• TASK OBJECTIVE
From the records below, copy every line that contains the word "leftmargin".

• ENTRIES SHOWN

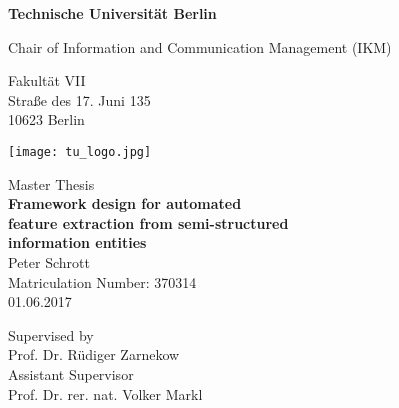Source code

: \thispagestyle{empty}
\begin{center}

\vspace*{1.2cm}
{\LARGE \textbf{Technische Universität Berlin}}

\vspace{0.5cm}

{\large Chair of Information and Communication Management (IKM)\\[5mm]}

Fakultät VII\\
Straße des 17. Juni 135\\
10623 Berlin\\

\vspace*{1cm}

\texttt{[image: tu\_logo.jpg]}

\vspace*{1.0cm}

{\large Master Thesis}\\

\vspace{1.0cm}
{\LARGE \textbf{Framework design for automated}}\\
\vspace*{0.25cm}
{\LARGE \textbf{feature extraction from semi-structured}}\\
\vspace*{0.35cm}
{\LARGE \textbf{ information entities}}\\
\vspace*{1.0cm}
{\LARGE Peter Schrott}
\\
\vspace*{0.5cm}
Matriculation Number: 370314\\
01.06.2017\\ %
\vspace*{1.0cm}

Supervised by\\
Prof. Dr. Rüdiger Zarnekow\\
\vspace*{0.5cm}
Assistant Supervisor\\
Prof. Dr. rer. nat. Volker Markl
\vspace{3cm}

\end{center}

==

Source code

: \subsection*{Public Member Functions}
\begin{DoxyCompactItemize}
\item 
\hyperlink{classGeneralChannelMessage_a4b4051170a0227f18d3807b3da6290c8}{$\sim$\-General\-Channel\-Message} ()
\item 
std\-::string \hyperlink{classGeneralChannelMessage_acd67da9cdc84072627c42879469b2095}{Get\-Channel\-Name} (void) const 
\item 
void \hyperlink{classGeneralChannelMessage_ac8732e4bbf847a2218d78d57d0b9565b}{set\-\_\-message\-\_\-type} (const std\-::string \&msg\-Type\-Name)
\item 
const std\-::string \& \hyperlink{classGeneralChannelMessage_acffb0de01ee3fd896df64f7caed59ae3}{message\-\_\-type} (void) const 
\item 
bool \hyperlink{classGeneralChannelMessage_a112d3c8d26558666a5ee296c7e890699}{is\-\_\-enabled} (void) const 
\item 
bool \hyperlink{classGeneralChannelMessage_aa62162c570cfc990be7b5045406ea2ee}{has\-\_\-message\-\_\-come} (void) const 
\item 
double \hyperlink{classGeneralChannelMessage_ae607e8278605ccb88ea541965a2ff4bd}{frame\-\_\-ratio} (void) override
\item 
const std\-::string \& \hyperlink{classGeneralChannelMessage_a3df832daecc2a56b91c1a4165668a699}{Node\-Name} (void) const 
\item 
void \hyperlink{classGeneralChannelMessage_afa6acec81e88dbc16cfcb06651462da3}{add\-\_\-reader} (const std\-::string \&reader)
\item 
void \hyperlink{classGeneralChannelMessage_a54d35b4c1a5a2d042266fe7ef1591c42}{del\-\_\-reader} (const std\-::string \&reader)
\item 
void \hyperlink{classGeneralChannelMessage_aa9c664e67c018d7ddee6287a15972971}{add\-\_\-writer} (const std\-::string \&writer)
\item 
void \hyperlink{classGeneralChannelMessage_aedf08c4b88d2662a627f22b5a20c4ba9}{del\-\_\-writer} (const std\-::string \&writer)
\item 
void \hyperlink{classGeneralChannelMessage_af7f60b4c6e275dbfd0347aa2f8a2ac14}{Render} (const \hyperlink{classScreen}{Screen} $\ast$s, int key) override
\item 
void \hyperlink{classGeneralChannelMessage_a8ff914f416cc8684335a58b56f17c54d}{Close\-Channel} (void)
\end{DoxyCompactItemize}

---

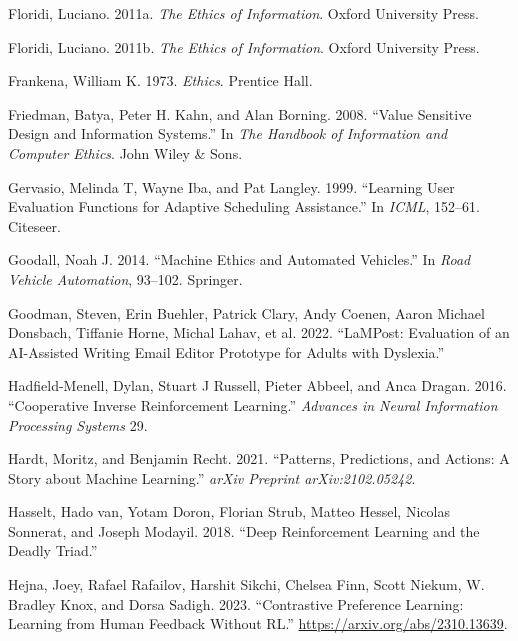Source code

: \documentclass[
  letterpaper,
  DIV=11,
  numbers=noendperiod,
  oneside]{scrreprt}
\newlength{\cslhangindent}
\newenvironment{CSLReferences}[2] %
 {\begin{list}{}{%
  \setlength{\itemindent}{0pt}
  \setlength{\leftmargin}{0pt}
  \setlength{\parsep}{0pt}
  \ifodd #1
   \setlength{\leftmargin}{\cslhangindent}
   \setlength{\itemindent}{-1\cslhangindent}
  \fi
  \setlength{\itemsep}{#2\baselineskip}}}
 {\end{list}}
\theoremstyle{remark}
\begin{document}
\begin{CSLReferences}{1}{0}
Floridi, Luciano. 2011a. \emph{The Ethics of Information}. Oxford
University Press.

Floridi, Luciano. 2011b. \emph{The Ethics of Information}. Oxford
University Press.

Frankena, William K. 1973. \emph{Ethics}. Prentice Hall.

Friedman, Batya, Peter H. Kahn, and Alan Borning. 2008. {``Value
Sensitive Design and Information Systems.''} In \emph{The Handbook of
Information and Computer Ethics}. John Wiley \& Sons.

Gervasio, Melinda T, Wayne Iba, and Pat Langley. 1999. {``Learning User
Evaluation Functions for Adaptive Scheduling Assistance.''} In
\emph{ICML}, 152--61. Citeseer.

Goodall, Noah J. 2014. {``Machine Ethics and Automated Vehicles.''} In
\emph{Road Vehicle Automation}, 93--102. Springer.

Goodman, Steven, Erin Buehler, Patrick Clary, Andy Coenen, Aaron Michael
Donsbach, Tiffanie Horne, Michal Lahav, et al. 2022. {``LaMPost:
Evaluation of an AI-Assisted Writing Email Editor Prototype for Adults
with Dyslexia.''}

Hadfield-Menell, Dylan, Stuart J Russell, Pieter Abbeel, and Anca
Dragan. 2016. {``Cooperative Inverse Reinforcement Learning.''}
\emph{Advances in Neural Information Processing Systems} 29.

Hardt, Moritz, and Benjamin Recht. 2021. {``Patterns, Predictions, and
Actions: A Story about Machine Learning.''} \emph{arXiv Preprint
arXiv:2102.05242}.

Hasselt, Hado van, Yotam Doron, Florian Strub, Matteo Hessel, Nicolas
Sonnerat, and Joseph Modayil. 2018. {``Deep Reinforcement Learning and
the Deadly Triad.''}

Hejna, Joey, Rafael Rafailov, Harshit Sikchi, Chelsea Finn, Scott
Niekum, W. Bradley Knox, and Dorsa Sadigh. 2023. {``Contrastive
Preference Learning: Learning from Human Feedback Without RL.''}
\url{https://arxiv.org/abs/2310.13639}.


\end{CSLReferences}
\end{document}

• RESULT OF THE TASK
  \setlength{\leftmargin}{0pt}
   \setlength{\leftmargin}{\cslhangindent}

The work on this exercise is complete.